Unter welchen Voraussetzungen besteht für Kinder, die das 18., aber noch nicht das 25. Lebensjahr vollendet haben, in der Ausbildung ein Anspruch auf Kindergeld? Zuletzt hat der BFH hierzu entschieden, dass die Teilnahme an Ausbildungsmaßnahmen der Bundeswehr - den sogenannten Verwendungslehrgängen - nach erfolgreichem Abschluss eines Studiums keine berufliche Erstausbildung mehr darstellt.

Nach §§ 62, 63 i.V.m. § 32 EStG besteht ein Anspruch auf Kindergeld für Kinder, die das 18., aber noch nicht das 25. Lebensjahr vollendet haben und für einen Beruf ausgebildet werden, wenn die weiteren Voraussetzungen für die Gewährung des Kindergeldes erfüllt sind.

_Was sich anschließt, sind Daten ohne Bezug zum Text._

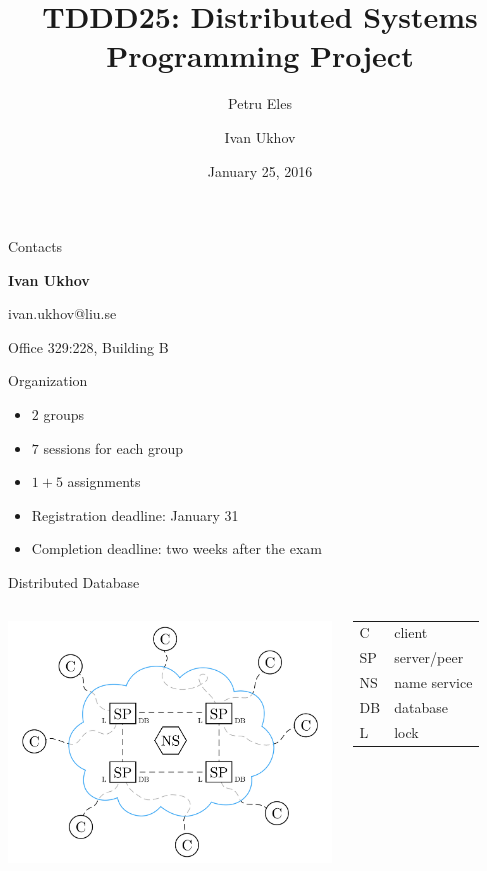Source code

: \documentclass[compress,xcolor=table]{beamer}
\title{%
  TDDD25: Distributed Systems\\%
  \vspace{0.1em}%
  Programming Project%
}
\author{Petru Eles \and Ivan Ukhov}
\date{January 25, 2016}
\institute[Link\"oping University]{
  Computer and Information Science\\
  Link\"oping University
}
\begin{document}
\frame[plain]{\titlepage}

\begin{frame}{Contacts}
\begin{center}
  \textbf{Ivan Ukhov}
  \vspace{1em}

  ivan.ukhov@liu.se

  Office 329:228, Building B
\end{center}
\end{frame}

\begin{frame}{Organization}
\begin{itemize}
  \item $2$ groups
  \item $7$ sessions for each group
  \item $1 + 5$ assignments
  \item Registration deadline: January 31
  \item Completion deadline: two weeks after the exam
\end{itemize}
\end{frame}

\begin{frame}{Distributed Database}
\begin{columns}
  \column{7cm}
  \centering
  \includegraphics[scale=0.14,page=1]{include/assets/distributed-database}
  \column{3cm}
  \begin{tabular}{l @{ --- } l}
    \alert{C}  & client \\
    \alert{SP} & server/peer \\
    \alert{NS} & name service \\
    \alert{DB} & database \\
    \alert{L}  & lock
  \end{tabular}
\end{columns}
\end{frame}
\end{document}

In dem zugrundeliegenden Fall des BFH (Beschl. v. 09.03.2016) ging es um ein 1990 geborenes Kind, dass ab Oktober 2009 in die Laufbahn eines Offiziers bei der Bundeswehr eintrat. Von Oktober 2010 bis September 2013 studierte er außerdem Betriebswirtschaftslehre bei der Bundeswehr. Am 01.10.2012 wurde er, nachdem er die entsprechende Offiziersprüfung abgelegt hatte, zum Leutnant ernannt. Nach Abschluss des Studiums begann die „Ausbildung zum Offizier Truppendienst nach Studium“. Hierzu nahm er bis Dezember 2014 an verschiedenen Lehrgängen teil, die erfolgreich absolviert wurden. In dieser Zeit hatte die Mutter durchgehend Kindergeld bezogen, die Familienkasse hob jedoch die Festsetzung von Oktober 2013 bis Dezember 2014 nachträglich auf und forderte das in dieser Zeit geleistete Kindergeld zurück.

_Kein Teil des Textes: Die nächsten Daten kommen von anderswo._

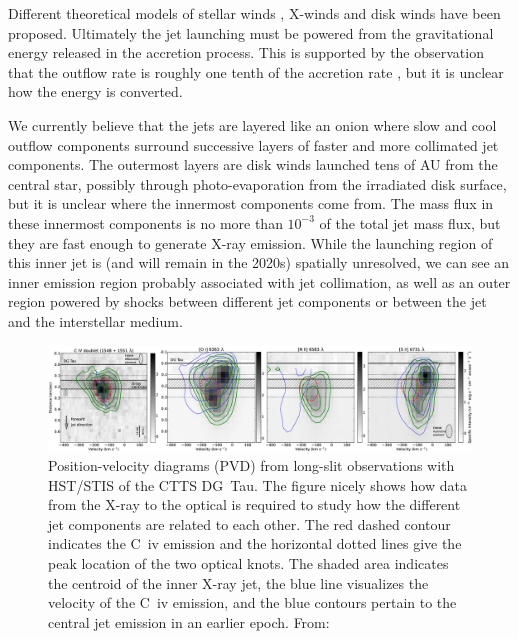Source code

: \documentclass[12pt]{article}
\begin{document}
Different theoretical models of stellar winds \citep{1988ApJ...332L..41K,2005ApJ...632L.135M}, X-winds \citep{1994ApJ...429..781S} and disk winds \citep{1982MNRAS.199..883B,2005ApJ...630..945A} have been proposed. Ultimately the jet launching must be powered from the gravitational energy released in the accretion process. This is supported by the observation that the outflow rate is roughly one tenth of the accretion rate \citep{1990ApJ...354..687C,2008ApJ...689.1112C}, but it is unclear how the energy is converted. 

We currently believe that the jets are layered like an onion where slow and
cool outflow components surround successive layers of faster and more
collimated jet components. The outermost layers are disk winds launched tens of
AU from the central star, possibly through photo-evaporation from the irradiated disk surface, but it is unclear where the innermost components come
from. The mass flux in these innermost components is no more than $10^{-3}$ \citep{2009A&A...493..579G} of
the total jet mass flux, but they are fast enough to generate X-ray emission.
While the launching region of this inner jet is (and will remain in the 2020s) spatially unresolved, we can see an inner \citep[10-40 AU, Fig.~\ref{fig:CIV},][]{2008A&A...488L..13S} emission region probably associated with jet collimation, as well as an outer \citep[hundreds of AU, Fig.~\ref{fig:Xray},][]{2011ASPC..448..617G} region powered by shocks between different jet components or between the jet and the interstellar medium. 

\begin{figure}[htb]
\centering
\includegraphics[width=\textwidth]{aa18592-11-fig2.png}
\caption{Position-velocity diagrams (PVD) from long-slit observations with HST/STIS of the CTTS DG~Tau. The figure nicely shows how data from the X-ray to the optical is required to study how the different jet components are related to each other. The red dashed contour indicates the C~{\sc iv} emission and the horizontal dotted lines give the peak location of the two optical knots. The shaded area indicates the centroid of the inner X-ray jet, the blue line visualizes the velocity of the C~{\sc iv} emission, and the blue contours pertain to the central jet emission in an earlier epoch. From: }
\label{fig:CIV}
\end{figure}
\end{document}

Nachdem der dagegen gerichtete Rechtsbehelf der Mutter abgelehnt worden war, zog diese vor das Finanzgericht. Gegen die vom Finanzgericht abgelehnte Aussetzung der Vollziehung legte die Mutter dann Beschwerde vor dem Finanzgericht ein.

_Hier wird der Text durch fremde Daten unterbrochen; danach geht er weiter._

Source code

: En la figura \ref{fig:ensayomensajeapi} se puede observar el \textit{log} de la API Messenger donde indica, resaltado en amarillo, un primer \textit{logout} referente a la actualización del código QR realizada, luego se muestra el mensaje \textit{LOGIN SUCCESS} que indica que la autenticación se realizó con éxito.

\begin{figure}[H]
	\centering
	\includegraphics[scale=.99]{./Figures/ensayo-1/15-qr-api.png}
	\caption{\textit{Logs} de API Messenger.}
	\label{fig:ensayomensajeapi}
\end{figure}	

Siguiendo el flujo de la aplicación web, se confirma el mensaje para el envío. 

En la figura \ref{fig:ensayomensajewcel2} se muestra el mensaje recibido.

Abschluss des Erststudiums maßgebend

Nach Ansicht des BFH hatte die Beschwerde gegen die Aussetzung der Vollziehung keine Aussicht auf Erfolg. Selbst wenn die truppeninterne Ausbildung als eine Ausbildung i.S.d. § 32 Abs. 4 Satz 1 Nr. 2 Buchst. a EStG anzusehen wäre, so würde dies nicht zu einem Kindergeldanspruch führen. Es würde in diesem Fall dann lediglich eine insoweit unbeachtliche Zweitausbildung vorliegen – auch deshalb, weil das Kind im Rahmen dieser Ausbildung mehr als 20 Wochenstunden erwerbstätig war (§ 32 Abs. 4 Satz 2 EStG).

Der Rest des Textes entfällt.